Materials and Methods:
A retrospective review of all patients presented at an institutional multidisciplinary liver tumor board between 1/1/2012 and 6/1/2022 was conducted. 89 patients with HCC who underwent Y90 within 90 days of initiation of ICI or TKI systemic therapy were included in the analysis (ICI + Y90: 60 patients; TKI + Y90: 29 patients). Propensity score matching (PSM) was conducted using a using a 1:1 (ICI:TKI) nearest neighbor algorithm to account for differences in age, sex, etiology, pre-treatment alpha fetoprotein (AFP), Child-Pugh score, BCLC stage, presence of vascular invasion, presence of extrahepatic metastasis, and time between treatments.
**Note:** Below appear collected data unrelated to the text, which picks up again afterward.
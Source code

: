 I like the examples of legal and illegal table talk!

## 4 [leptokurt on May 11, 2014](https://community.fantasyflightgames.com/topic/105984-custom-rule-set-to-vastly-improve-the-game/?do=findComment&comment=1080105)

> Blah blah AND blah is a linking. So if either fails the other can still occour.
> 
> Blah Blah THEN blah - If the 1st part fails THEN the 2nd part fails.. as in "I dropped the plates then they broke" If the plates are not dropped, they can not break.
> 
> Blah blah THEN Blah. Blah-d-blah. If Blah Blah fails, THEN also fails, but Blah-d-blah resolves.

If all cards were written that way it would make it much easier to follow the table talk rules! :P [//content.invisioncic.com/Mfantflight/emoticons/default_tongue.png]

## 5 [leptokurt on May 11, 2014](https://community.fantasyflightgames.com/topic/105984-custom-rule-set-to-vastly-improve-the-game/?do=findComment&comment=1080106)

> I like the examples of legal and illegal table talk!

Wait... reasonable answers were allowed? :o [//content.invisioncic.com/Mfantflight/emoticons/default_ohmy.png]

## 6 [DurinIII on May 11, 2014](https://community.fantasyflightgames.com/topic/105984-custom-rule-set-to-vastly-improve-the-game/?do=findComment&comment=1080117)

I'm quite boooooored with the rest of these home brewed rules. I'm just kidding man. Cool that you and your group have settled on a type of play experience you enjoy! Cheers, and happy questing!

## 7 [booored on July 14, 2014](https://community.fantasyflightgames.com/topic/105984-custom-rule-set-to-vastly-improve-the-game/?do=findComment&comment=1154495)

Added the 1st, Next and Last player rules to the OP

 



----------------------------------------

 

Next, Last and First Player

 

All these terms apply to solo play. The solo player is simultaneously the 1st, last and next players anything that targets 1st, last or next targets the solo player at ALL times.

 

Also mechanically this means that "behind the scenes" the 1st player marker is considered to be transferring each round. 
Kaplan-Meier analysis was used to compare median progression-free survival and overall survival, and univariate statistics identified differences in disease response and control rates.
Results:
In the propensity-matched cohorts, median progression-free survival (PFS) (8.6 vs. 8.4 months, p=0.32) and overall survival (OS) (20.4 vs. 16.5 months, p=0.22) were not significantly different between the ICI + Y90 and TKI + Y90 groups. Patients receiving Y90 and ICI combination therapy had better initial objective response rates (ORR) by mRECIST (65.5% vs 27.6%, p = 0.003) than patients receiving Y90 and TKI combination therapy. Differences in disease control rates by mRECIST, median OS, and median PFS were not statistically significant. In patients with pre-treatment AFP < 400, median PFS (20.2 vs. 10.4 months, p = 0.03) was longer and ORR was higher (72.2% vs 27.7%, p = 0.007) in the ICI cohort.
Conclusion:
This retrospective review of propensity matched patients receiving either ICI or TKI in combination with Y90 for HCC found that patients who received ICI and Y90 have better initial overall response rates. Progression-free survival, overall survival, and disease control rates were not statistically different between the two combination therapies. In the subset of patients with AFP< 400, those who received ICI therapy and Y90 had improved progression-free survival and overall response rates compared to TKI therapy and Y90.